__WHAT IS NEEDED__
Identify each line in the records below that contains the word "MAVROS", and copy it.

Plain-text document sources:
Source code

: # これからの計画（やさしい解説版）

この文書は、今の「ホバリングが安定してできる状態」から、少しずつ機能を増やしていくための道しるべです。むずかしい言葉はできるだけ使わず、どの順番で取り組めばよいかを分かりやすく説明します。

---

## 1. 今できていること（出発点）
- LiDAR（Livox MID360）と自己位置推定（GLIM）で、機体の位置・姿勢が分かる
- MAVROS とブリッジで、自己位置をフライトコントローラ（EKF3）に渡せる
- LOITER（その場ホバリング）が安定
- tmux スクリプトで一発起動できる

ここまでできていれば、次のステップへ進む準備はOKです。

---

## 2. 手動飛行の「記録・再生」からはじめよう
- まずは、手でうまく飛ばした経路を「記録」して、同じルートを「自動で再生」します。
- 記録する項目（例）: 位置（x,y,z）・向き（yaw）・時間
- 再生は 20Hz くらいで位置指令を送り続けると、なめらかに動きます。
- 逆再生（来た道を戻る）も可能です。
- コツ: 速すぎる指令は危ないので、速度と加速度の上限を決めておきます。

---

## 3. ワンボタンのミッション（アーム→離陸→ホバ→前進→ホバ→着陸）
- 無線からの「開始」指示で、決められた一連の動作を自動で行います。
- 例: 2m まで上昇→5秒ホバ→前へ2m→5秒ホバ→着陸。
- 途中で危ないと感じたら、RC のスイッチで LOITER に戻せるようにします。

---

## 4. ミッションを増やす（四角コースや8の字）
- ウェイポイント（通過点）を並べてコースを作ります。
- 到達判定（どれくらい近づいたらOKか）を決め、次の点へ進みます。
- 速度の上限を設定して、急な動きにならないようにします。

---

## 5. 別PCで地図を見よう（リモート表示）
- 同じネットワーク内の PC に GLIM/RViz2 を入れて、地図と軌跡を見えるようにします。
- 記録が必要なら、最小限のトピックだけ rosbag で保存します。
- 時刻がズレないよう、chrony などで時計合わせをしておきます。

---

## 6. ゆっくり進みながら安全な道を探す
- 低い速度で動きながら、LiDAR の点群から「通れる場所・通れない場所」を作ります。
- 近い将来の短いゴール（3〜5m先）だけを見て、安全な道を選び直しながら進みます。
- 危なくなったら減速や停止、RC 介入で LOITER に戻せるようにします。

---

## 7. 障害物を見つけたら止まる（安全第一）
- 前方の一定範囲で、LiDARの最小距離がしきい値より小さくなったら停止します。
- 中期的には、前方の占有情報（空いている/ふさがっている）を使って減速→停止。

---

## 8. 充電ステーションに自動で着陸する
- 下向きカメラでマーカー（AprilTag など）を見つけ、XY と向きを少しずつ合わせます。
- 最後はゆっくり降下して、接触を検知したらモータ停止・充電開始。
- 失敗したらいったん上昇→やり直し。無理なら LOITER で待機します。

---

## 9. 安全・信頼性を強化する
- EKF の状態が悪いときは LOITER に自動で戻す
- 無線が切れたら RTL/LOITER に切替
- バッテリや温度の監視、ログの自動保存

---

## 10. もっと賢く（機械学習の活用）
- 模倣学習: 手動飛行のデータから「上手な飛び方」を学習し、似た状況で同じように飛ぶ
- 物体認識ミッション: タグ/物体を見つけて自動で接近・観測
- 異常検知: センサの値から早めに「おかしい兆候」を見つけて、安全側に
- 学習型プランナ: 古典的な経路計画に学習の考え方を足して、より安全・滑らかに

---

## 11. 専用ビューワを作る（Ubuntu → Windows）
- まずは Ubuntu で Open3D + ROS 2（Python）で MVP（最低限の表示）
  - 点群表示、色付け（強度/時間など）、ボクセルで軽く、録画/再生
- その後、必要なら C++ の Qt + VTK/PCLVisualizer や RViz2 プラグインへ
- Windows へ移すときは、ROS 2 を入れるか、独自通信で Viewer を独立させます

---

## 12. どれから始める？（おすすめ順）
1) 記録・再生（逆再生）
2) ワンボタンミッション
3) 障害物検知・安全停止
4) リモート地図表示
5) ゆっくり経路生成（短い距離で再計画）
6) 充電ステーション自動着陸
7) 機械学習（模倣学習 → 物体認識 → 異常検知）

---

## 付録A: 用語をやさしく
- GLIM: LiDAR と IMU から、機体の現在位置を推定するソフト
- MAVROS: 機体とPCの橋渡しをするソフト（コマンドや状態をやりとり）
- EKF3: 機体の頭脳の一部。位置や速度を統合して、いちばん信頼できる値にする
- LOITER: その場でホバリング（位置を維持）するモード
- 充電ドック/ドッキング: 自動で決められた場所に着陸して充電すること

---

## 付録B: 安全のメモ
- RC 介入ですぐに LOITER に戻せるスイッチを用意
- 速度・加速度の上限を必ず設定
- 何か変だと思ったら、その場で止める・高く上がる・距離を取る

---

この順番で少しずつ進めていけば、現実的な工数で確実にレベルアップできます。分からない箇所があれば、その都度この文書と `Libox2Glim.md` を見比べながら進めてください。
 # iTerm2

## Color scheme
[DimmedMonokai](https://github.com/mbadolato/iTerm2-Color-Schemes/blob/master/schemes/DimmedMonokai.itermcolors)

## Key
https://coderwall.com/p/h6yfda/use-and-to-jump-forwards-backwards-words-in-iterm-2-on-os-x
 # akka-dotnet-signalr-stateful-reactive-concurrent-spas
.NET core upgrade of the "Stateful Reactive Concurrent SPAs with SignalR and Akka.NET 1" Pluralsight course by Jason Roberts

__TASK RESPONSE__
- MAVROS とブリッジで、自己位置をフライトコントローラ（EKF3）に渡せる
- MAVROS: 機体とPCの橋渡しをするソフト（コマンドや状態をやりとり）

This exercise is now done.